As an aside, the pronouns I’ve used about my phone calls are intentional. In 10 years of getting these calls, I’ve never received a call from a man. That isn’t to say that men don’t call other men, struggle with weight or have trouble accessing care for their obesity, but there is something particularly sharp and gutting about the feelings and experiences of women. It’s the same feelings I shared with my friend Krystal who was my person when I was making the decision to have surgery. For women, I’ve found weight to be a piece of their identity more frequently. It’s the standard of beauty they’ve never or no longer fully meet by failing to maintain or achieve a thin body; the preferred bodies that bystanders want us to inhabit, especially if we want authority or leadership on anything.


I also get that it’s a point of privilege to talk about my weight and obesity care as an advocacy issue. I’m a straight, able-bodied, white, middle-income woman. In private moments, plenty of my black female friends disclose the hate they get about their weight, but it’s still unmatched by the racism they endure, for example. I say this to acknowledge that the bodies we live in are not treated the same and weight bias is often only one form of oppression and marginalization happening. The energy to fight is finite and precious, but I know a diversity of perspectives is not only important, but critical for policy and public discourse shifts. I do not misconstrue silence as apathy, but I understand my capacity is not exhausted because I benefit from the dominant culture. I see what I’m sharing as an open invitation to hear from diverse voices, including gender identity, race, disability, sexual orientation, and all the other ways that make my singular perspective just that. I’m calling on our systems to be and do better for everyone, but my plea is not meant to be representative of the lived experiences of all people living with obesity.


The Bottom Line


It doesn’t matter what’s driving your attempts for obesity care. You might want to manage a co-morbidity made worse by excess weight or you simply want to feel better when you play with your kids on the floor or after a day of errands or out on a vacation. Obesity requires real medical care and our self-defined failures are often completely absent of comprehensive interventions.

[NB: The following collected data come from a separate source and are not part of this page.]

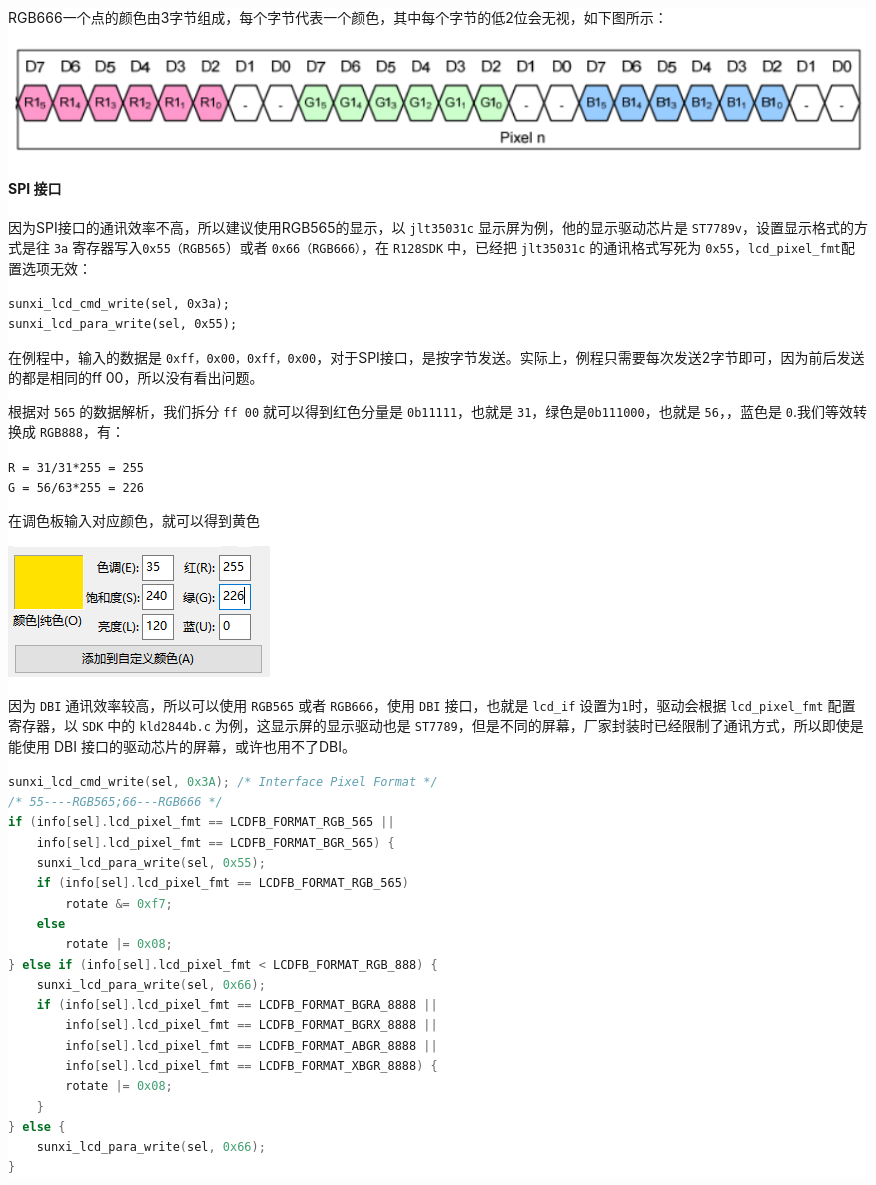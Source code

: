 RGB666一个点的颜色由3字节组成，每个字节代表一个颜色，其中每个字节的低2位会无视，如下图所示：

![image-20231016100620890](assets/post/add_dbilcd_13/image-20231016100620890.png)

#### SPI 接口

因为SPI接口的通讯效率不高，所以建议使用RGB565的显示，以 `jlt35031c` 显示屏为例，他的显示驱动芯片是 `ST7789v`，设置显示格式的方式是往 `3a` 寄存器写入`0x55（RGB565`）或者 `0x66（RGB666）`，在 `R128SDK` 中，已经把 `jlt35031c` 的通讯格式写死为 `0x55`，`lcd_pixel_fmt`配置选项无效：

```
sunxi_lcd_cmd_write(sel, 0x3a);
sunxi_lcd_para_write(sel, 0x55);
```

在例程中，输入的数据是 `0xff，0x00，0xff，0x00`，对于SPI接口，是按字节发送。实际上，例程只需要每次发送2字节即可，因为前后发送的都是相同的ff 00，所以没有看出问题。

根据对 `565` 的数据解析，我们拆分 `ff 00` 就可以得到红色分量是 `0b11111`，也就是 `31`，绿色是`0b111000`，也就是 `56`，，蓝色是 `0`.我们等效转换成 `RGB888`，有：

```
R = 31/31*255 = 255
G = 56/63*255 = 226
```

在调色板输入对应颜色，就可以得到黄色

![image-20231016100913213](assets/post/add_dbilcd_13/image-20231016100913213.png)

因为 `DBI` 通讯效率较高，所以可以使用 `RGB565` 或者 `RGB666`，使用 `DBI` 接口，也就是 `lcd_if` 设置为`1`时，驱动会根据 `lcd_pixel_fmt` 配置寄存器，以 `SDK` 中的 `kld2844b.c` 为例，这显示屏的显示驱动也是 `ST7789`，但是不同的屏幕，厂家封装时已经限制了通讯方式，所以即使是能使用 DBI 接口的驱动芯片的屏幕，或许也用不了DBI。

```c
sunxi_lcd_cmd_write(sel, 0x3A); /* Interface Pixel Format */
/* 55----RGB565;66---RGB666 */
if (info[sel].lcd_pixel_fmt == LCDFB_FORMAT_RGB_565 ||
    info[sel].lcd_pixel_fmt == LCDFB_FORMAT_BGR_565) {
    sunxi_lcd_para_write(sel, 0x55);
    if (info[sel].lcd_pixel_fmt == LCDFB_FORMAT_RGB_565)
        rotate &= 0xf7;
    else
        rotate |= 0x08;
} else if (info[sel].lcd_pixel_fmt < LCDFB_FORMAT_RGB_888) {
    sunxi_lcd_para_write(sel, 0x66);
    if (info[sel].lcd_pixel_fmt == LCDFB_FORMAT_BGRA_8888 ||
        info[sel].lcd_pixel_fmt == LCDFB_FORMAT_BGRX_8888 ||
        info[sel].lcd_pixel_fmt == LCDFB_FORMAT_ABGR_8888 ||
        info[sel].lcd_pixel_fmt == LCDFB_FORMAT_XBGR_8888) {
        rotate |= 0x08;
    }
} else {
    sunxi_lcd_para_write(sel, 0x66);
}
```
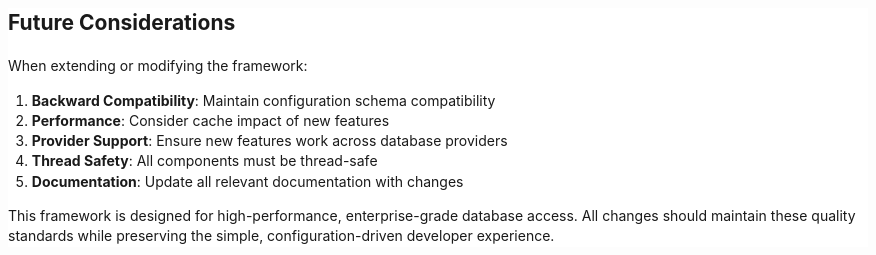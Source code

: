 ## Future Considerations

When extending or modifying the framework:

1. **Backward Compatibility**: Maintain configuration schema compatibility
2. **Performance**: Consider cache impact of new features
3. **Provider Support**: Ensure new features work across database providers
4. **Thread Safety**: All components must be thread-safe
5. **Documentation**: Update all relevant documentation with changes

This framework is designed for high-performance, enterprise-grade database access. All changes should maintain these quality standards while preserving the simple, configuration-driven developer experience.
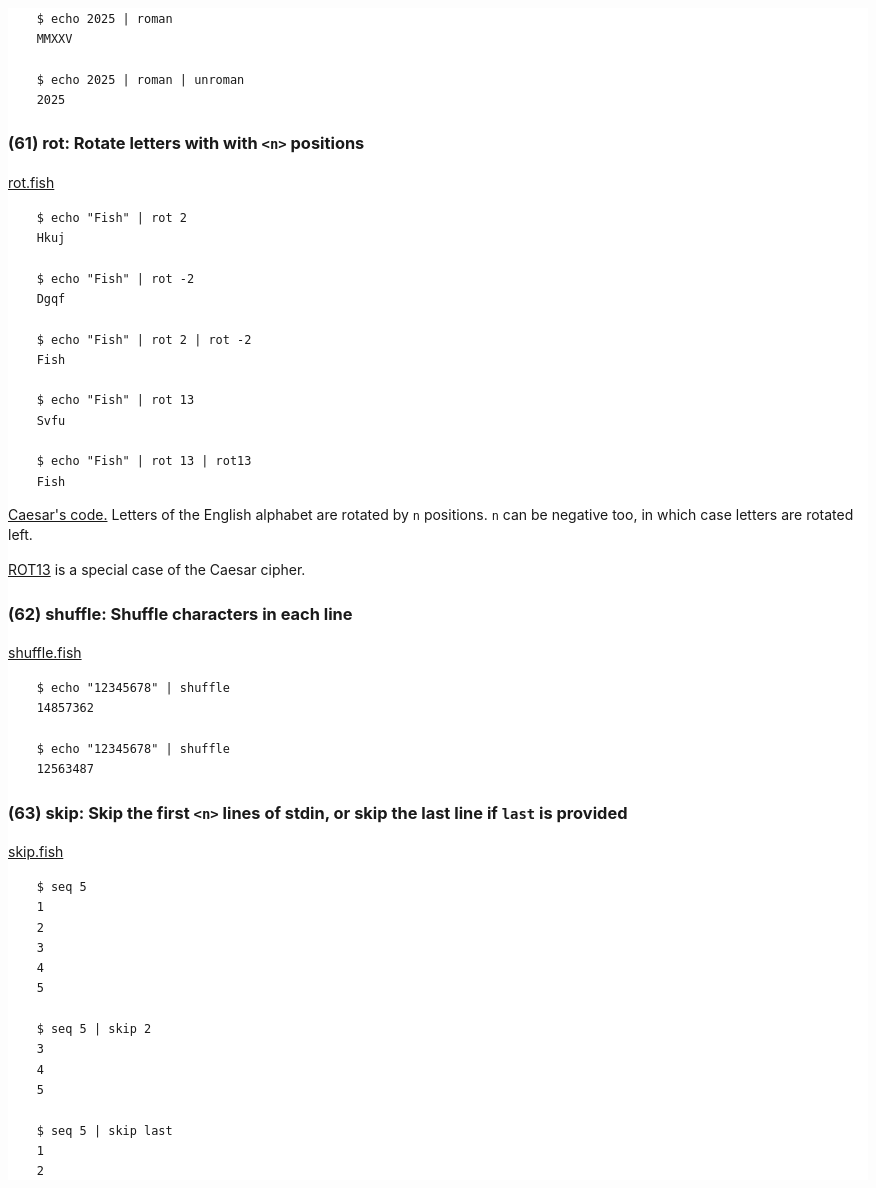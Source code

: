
 ```shell
    $ echo 2025 | roman
    MMXXV

    $ echo 2025 | roman | unroman
    2025
```

### (61) rot: Rotate letters with with `<n>` positions

[rot.fish](functions/rot.fish)

```shell
    $ echo "Fish" | rot 2
    Hkuj

    $ echo "Fish" | rot -2
    Dgqf

    $ echo "Fish" | rot 2 | rot -2
    Fish

    $ echo "Fish" | rot 13
    Svfu

    $ echo "Fish" | rot 13 | rot13
    Fish
```

[Caesar's code.](https://en.wikipedia.org/wiki/Caesar_cipher) Letters of the English
alphabet are rotated by `n` positions. `n` can be negative too, in which case letters
are rotated left.

[ROT13](https://en.wikipedia.org/wiki/ROT13) is a special case of the Caesar cipher.

### (62) shuffle: Shuffle characters in each line

[shuffle.fish](functions/shuffle.fish)

```shell
    $ echo "12345678" | shuffle
    14857362

    $ echo "12345678" | shuffle
    12563487
```

### (63) skip: Skip the first `<n>` lines of stdin, or skip the last line if `last` is provided

[skip.fish](functions/skip.fish)

```shell
    $ seq 5
    1
    2
    3
    4
    5

    $ seq 5 | skip 2
    3
    4
    5

    $ seq 5 | skip last
    1
    2
```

Talking about our weight often peels open a can of shame. It evokes a fight or flight response. The flight is often inward. A covering in the form of declined invitations, positioning your body in photos, driving 10 hours to avoid the humiliation that your body will experience on a 90-minute flight, or even the freeze up that happens when your doctor says something ridiculous or belittling when you came in for an earache and leave with a food pyramid or MyPlate diagram.


The fight is making the appointment with medical professionals and asking for help and not taking their uncalled for taunting or leaving without what you need. The fight is writing your member of Congress to consider obesity a disease so we can access science-based treatment that we make decisions around with expert medical professionals. The fight is choosing to say what you really want to say to fat-shamers: “I’m a grown woman and you’re not allowed to speak to me that way.”


We have a nation of flight around obesity care, but it’s time for the fight.